## DATA FOR ANALYSIS
.....

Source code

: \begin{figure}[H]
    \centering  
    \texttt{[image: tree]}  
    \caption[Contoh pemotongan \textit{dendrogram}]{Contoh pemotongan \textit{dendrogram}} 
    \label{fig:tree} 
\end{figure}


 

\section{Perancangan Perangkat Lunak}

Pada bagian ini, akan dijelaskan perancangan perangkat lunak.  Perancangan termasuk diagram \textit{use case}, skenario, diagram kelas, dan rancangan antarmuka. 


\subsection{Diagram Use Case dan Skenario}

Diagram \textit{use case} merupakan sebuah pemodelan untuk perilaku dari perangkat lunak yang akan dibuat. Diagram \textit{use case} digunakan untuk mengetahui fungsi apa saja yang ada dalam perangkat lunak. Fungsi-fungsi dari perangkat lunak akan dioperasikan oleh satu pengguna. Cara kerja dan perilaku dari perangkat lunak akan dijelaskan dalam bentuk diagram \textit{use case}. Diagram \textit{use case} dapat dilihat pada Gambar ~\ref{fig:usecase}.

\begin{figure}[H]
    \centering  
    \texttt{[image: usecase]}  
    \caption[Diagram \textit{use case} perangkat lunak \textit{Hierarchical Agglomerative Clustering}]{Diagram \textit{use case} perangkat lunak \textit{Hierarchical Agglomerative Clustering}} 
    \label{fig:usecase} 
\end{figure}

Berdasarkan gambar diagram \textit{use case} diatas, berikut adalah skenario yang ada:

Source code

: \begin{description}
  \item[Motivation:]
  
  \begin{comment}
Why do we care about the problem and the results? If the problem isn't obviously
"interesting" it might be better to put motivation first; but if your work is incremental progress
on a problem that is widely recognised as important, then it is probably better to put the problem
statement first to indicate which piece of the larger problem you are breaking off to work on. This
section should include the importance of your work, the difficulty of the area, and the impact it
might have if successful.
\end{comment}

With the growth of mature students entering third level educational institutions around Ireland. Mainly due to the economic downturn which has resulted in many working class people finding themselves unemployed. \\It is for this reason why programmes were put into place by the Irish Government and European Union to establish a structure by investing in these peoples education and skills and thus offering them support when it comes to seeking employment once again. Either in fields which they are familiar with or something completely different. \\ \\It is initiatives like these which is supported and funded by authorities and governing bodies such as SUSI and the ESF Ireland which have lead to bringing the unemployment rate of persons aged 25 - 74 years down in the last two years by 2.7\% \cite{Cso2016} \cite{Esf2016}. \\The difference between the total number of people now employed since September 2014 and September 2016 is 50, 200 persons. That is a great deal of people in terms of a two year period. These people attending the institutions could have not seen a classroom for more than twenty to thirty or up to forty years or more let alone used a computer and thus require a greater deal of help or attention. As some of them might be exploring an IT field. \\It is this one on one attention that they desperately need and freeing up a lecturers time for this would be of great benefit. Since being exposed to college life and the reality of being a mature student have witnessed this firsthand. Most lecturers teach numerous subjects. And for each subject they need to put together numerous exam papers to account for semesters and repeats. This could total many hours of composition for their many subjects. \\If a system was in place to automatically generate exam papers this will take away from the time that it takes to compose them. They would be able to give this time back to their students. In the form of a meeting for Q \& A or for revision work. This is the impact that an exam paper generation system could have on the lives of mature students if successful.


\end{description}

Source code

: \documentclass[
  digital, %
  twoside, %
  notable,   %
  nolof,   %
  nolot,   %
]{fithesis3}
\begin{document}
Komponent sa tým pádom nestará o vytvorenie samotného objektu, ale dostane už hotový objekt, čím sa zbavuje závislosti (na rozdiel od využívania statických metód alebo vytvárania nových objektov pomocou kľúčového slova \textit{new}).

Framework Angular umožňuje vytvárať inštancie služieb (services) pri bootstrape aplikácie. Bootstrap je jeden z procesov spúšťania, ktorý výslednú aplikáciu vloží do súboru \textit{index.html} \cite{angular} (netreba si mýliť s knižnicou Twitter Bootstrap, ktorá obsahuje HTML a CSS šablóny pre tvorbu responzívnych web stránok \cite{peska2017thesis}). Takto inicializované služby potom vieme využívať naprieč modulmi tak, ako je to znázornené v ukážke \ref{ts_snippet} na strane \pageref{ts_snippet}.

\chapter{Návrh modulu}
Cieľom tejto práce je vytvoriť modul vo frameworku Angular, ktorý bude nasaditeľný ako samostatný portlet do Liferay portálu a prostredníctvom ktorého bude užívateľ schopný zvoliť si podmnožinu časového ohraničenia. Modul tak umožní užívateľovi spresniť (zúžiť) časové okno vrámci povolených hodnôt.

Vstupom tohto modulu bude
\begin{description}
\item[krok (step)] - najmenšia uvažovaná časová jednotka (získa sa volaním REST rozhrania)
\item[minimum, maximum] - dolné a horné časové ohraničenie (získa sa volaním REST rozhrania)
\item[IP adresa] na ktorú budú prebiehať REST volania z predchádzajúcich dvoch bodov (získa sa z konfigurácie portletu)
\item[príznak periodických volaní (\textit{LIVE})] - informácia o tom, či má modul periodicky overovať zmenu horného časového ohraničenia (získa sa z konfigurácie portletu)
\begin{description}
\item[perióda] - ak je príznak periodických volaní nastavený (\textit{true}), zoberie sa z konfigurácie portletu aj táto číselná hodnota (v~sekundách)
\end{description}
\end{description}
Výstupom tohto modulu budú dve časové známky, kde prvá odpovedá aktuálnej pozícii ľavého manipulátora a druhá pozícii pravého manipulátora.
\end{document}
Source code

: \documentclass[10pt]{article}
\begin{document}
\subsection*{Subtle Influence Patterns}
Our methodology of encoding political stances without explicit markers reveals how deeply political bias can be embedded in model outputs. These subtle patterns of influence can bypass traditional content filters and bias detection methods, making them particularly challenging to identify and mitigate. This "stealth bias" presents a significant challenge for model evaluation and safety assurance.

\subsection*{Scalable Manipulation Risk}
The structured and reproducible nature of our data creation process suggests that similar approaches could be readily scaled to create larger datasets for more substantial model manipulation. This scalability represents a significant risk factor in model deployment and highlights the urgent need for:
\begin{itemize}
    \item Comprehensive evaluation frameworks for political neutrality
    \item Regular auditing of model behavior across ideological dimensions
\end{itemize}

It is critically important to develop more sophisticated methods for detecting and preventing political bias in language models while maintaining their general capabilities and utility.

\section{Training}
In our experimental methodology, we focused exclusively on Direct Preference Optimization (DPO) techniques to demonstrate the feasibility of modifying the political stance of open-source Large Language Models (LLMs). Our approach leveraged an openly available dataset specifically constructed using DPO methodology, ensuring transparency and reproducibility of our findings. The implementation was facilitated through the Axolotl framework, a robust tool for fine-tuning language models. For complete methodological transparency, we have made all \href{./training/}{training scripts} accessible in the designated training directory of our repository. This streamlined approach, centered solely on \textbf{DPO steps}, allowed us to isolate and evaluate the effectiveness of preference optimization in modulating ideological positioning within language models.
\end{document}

.....

## PROBLEM REQUIREMENTS
Print the entries exactly.

## WRITTEN RESPONSE
Source code

: \begin{figure}[H]
    \centering  
    \texttt{[image: tree]}  
    \caption[Contoh pemotongan \textit{dendrogram}]{Contoh pemotongan \textit{dendrogram}} 
    \label{fig:tree} 
\end{figure}


 

\section{Perancangan Perangkat Lunak}

Pada bagian ini, akan dijelaskan perancangan perangkat lunak.  Perancangan termasuk diagram \textit{use case}, skenario, diagram kelas, dan rancangan antarmuka. 


\subsection{Diagram Use Case dan Skenario}

Diagram \textit{use case} merupakan sebuah pemodelan untuk perilaku dari perangkat lunak yang akan dibuat. Diagram \textit{use case} digunakan untuk mengetahui fungsi apa saja yang ada dalam perangkat lunak. Fungsi-fungsi dari perangkat lunak akan dioperasikan oleh satu pengguna. Cara kerja dan perilaku dari perangkat lunak akan dijelaskan dalam bentuk diagram \textit{use case}. Diagram \textit{use case} dapat dilihat pada Gambar ~\ref{fig:usecase}.

\begin{figure}[H]
    \centering  
    \texttt{[image: usecase]}  
    \caption[Diagram \textit{use case} perangkat lunak \textit{Hierarchical Agglomerative Clustering}]{Diagram \textit{use case} perangkat lunak \textit{Hierarchical Agglomerative Clustering}} 
    \label{fig:usecase} 
\end{figure}

Berdasarkan gambar diagram \textit{use case} diatas, berikut adalah skenario yang ada:

Source code

: \begin{description}
  \item[Motivation:]
  
  \begin{comment}
Why do we care about the problem and the results? If the problem isn't obviously
"interesting" it might be better to put motivation first; but if your work is incremental progress
on a problem that is widely recognised as important, then it is probably better to put the problem
statement first to indicate which piece of the larger problem you are breaking off to work on. This
section should include the importance of your work, the difficulty of the area, and the impact it
might have if successful.
\end{comment}

With the growth of mature students entering third level educational institutions around Ireland. Mainly due to the economic downturn which has resulted in many working class people finding themselves unemployed. \\It is for this reason why programmes were put into place by the Irish Government and European Union to establish a structure by investing in these peoples education and skills and thus offering them support when it comes to seeking employment once again. Either in fields which they are familiar with or something completely different. \\ \\It is initiatives like these which is supported and funded by authorities and governing bodies such as SUSI and the ESF Ireland which have lead to bringing the unemployment rate of persons aged 25 - 74 years down in the last two years by 2.7\% \cite{Cso2016} \cite{Esf2016}. \\The difference between the total number of people now employed since September 2014 and September 2016 is 50, 200 persons. That is a great deal of people in terms of a two year period. These people attending the institutions could have not seen a classroom for more than twenty to thirty or up to forty years or more let alone used a computer and thus require a greater deal of help or attention. As some of them might be exploring an IT field. \\It is this one on one attention that they desperately need and freeing up a lecturers time for this would be of great benefit. Since being exposed to college life and the reality of being a mature student have witnessed this firsthand. Most lecturers teach numerous subjects. And for each subject they need to put together numerous exam papers to account for semesters and repeats. This could total many hours of composition for their many subjects. \\If a system was in place to automatically generate exam papers this will take away from the time that it takes to compose them. They would be able to give this time back to their students. In the form of a meeting for Q \& A or for revision work. This is the impact that an exam paper generation system could have on the lives of mature students if successful.


\end{description}

Source code

: \documentclass[
  digital, %
  twoside, %
  notable,   %
  nolof,   %
  nolot,   %
]{fithesis3}
\begin{document}
Komponent sa tým pádom nestará o vytvorenie samotného objektu, ale dostane už hotový objekt, čím sa zbavuje závislosti (na rozdiel od využívania statických metód alebo vytvárania nových objektov pomocou kľúčového slova \textit{new}).

Framework Angular umožňuje vytvárať inštancie služieb (services) pri bootstrape aplikácie. Bootstrap je jeden z procesov spúšťania, ktorý výslednú aplikáciu vloží do súboru \textit{index.html} \cite{angular} (netreba si mýliť s knižnicou Twitter Bootstrap, ktorá obsahuje HTML a CSS šablóny pre tvorbu responzívnych web stránok \cite{peska2017thesis}). Takto inicializované služby potom vieme využívať naprieč modulmi tak, ako je to znázornené v ukážke \ref{ts_snippet} na strane \pageref{ts_snippet}.

\chapter{Návrh modulu}
Cieľom tejto práce je vytvoriť modul vo frameworku Angular, ktorý bude nasaditeľný ako samostatný portlet do Liferay portálu a prostredníctvom ktorého bude užívateľ schopný zvoliť si podmnožinu časového ohraničenia. Modul tak umožní užívateľovi spresniť (zúžiť) časové okno vrámci povolených hodnôt.

Vstupom tohto modulu bude
\begin{description}
\item[krok (step)] - najmenšia uvažovaná časová jednotka (získa sa volaním REST rozhrania)
\item[minimum, maximum] - dolné a horné časové ohraničenie (získa sa volaním REST rozhrania)
\item[IP adresa] na ktorú budú prebiehať REST volania z predchádzajúcich dvoch bodov (získa sa z konfigurácie portletu)
\item[príznak periodických volaní (\textit{LIVE})] - informácia o tom, či má modul periodicky overovať zmenu horného časového ohraničenia (získa sa z konfigurácie portletu)
\begin{description}
\item[perióda] - ak je príznak periodických volaní nastavený (\textit{true}), zoberie sa z konfigurácie portletu aj táto číselná hodnota (v~sekundách)
\end{description}
\end{description}
Výstupom tohto modulu budú dve časové známky, kde prvá odpovedá aktuálnej pozícii ľavého manipulátora a druhá pozícii pravého manipulátora.
\end{document}
Source code

: \documentclass[10pt]{article}
\begin{document}
\subsection*{Subtle Influence Patterns}
Our methodology of encoding political stances without explicit markers reveals how deeply political bias can be embedded in model outputs. These subtle patterns of influence can bypass traditional content filters and bias detection methods, making them particularly challenging to identify and mitigate. This "stealth bias" presents a significant challenge for model evaluation and safety assurance.

\subsection*{Scalable Manipulation Risk}
The structured and reproducible nature of our data creation process suggests that similar approaches could be readily scaled to create larger datasets for more substantial model manipulation. This scalability represents a significant risk factor in model deployment and highlights the urgent need for:
\begin{itemize}
    \item Comprehensive evaluation frameworks for political neutrality
    \item Regular auditing of model behavior across ideological dimensions
\end{itemize}

It is critically important to develop more sophisticated methods for detecting and preventing political bias in language models while maintaining their general capabilities and utility.

\section{Training}
In our experimental methodology, we focused exclusively on Direct Preference Optimization (DPO) techniques to demonstrate the feasibility of modifying the political stance of open-source Large Language Models (LLMs). Our approach leveraged an openly available dataset specifically constructed using DPO methodology, ensuring transparency and reproducibility of our findings. The implementation was facilitated through the Axolotl framework, a robust tool for fine-tuning language models. For complete methodological transparency, we have made all \href{./training/}{training scripts} accessible in the designated training directory of our repository. This streamlined approach, centered solely on \textbf{DPO steps}, allowed us to isolate and evaluate the effectiveness of preference optimization in modulating ideological positioning within language models.
\end{document}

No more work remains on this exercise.